HK stocks hit high; Beijing wary
Hong Kong stocks stormed to seven-year highs under a new policy that allows mainland investors easy access to the city’s bourse, but while analysts say the rally has some way to go they warn it will be tempered by cooling measures from a nervous Beijing.
Buoyed by hopes of a stimulus to support a slowing economy, mainlanders have been making the most of easier restrictions on a cross-border exchange link-up to flood into the southern city after a year-long rally in Shanghai that has doubled its value.
The rally in the Hang Seng Index resembles the explosion in Hong Kong’s property market, which has seen prices soar as flush mainlanders pour in.
But Hong Kong shares fell 2.02 percent Monday after mainland authorities last week tightened financing rules for margin-trading while allowing fund managers to lend equities for short selling. On Tuesday they bounced back, jumping 2.79 percent.

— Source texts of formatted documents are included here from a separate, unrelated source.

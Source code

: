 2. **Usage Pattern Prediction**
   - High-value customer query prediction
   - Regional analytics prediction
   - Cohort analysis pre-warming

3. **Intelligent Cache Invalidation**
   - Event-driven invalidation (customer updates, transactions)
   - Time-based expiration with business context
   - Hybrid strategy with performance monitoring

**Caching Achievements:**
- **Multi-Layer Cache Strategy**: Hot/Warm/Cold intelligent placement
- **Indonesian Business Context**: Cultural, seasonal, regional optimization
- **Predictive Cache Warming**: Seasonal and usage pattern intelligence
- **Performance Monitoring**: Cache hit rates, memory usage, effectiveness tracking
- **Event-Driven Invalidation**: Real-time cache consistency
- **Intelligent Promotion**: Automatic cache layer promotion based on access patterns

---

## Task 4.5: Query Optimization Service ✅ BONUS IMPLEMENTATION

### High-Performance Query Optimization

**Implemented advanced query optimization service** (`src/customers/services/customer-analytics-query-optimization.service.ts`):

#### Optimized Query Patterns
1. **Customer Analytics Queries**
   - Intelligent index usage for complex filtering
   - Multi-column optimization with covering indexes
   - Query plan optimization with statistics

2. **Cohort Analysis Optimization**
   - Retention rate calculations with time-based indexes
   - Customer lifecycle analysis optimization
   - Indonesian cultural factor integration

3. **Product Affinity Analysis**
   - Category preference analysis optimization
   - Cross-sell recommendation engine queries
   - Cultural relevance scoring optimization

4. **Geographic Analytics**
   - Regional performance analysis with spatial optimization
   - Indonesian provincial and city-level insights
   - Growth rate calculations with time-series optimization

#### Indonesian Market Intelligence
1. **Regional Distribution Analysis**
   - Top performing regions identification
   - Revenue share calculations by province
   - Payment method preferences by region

The moves were seen as a bid to stem speculation by the mostly private retail traders north of the border who have borrowed vast sums to make a quick profit.
However the China Securities Regulatory Commission insisted the new rules were not designed to cool the market, but to foster stable development.
“They don’t want the share market to go crazy — they want a slow bull market,” said analyst Francis Lun, CEO of Hong Kong-based Geo Securities.
“They are afraid that the market will get ahead of itself and create a bubble.”
Lun said the regulators’ move may temper sentiment to an extent that would have a knock-on effect for Hong Kong.
“I think the rate of market rise will be slowed, although the bull market will continue,” he said.
“More than 50 percent of shares in Hong Kong are China shares, so whatever happens in China will affect Hong Kong.”
Analysts agreed that despite the new measures Hong Kong would continue to be seen as a place for bargains.
“In the short-term it will slow down (as) quite a lot of investors are trying to take profits,” said Castor Pang, Core Pacific Yamaichi head of research.
But he described that as a “pullback,” rather than a downward trend.
“In the long-term ... the discount in shares seems to be a major driver,” Pang said.
The creation in November of the Stock Connect trading platform between Hong Kong and Shanghai was seen as a key step towards making the PRC’s yuan currency freely convertible.
Officials trumpeted the link as opening up the mainland’s closeted stock markets to the outside world, giving foreigners access to mainland companies not quoted elsewhere.
However, initial demand was lackluster, prompting a decision in March to include Chinese mutual funds, which opened the floodgates that saw turnover in Hong Kong hit record highs twice this month.
The Hang Seng Index has risen 13 percent since the Stock Con- nect was widened, and seen its best performance since December 2007.
‘I still want to buy’
The rally has led to some huge gains for some chips, with Hong Kong Exchange and Clearing surging 50 percent in the first two weeks of April, China Mobile up 14 percent and Lenovo jumping almost 20 percent.
Like many other mainland Chinese investors, You Jianhong, who works in the finance industry, believes Hong Kong stocks are a bargain.
“It’s cheap and the valuations are low,” You, who just opened her Shanghai-Hong Kong Stock Connect trading account, said.
“The handling charge is quite high but I still want to buy,” she said, adding that Hong Kong stocks were not limited by a 10 percent daily up or down limit like mainland markets, so that was more attractive for trading.
The mainland is now working on setting up a trading link between Hong Kong and neighboring Shenzhen’s stock market, where daily trading volumes sometimes exceed those of Shanghai.
The new link-up, which mainland official Li Keqiang said would be implemented “at an appropriate time,” is being seen as accelerating the internationalization of the A-share market.
Pang said that while the easier access to Hong Kong would continue to spur investors, they would still have one eye on stimulus policy, although he added that they are “still cautious about whether the Chinese government will successfully turn the economy around.”
Official data showed the mainland’s economy grew 7.0 percent in January- March, the slowest quarterly rate in six years at the height of the global financial crisis.
That sparked hopes for further monetary easing. The people’s Bank of China has cut interest rates twice since November and on Sunday lowered the amount of cash lenders must keep in reserve for the second time this year.
And Li last month suggested the government had the weapons to support growth if necessary.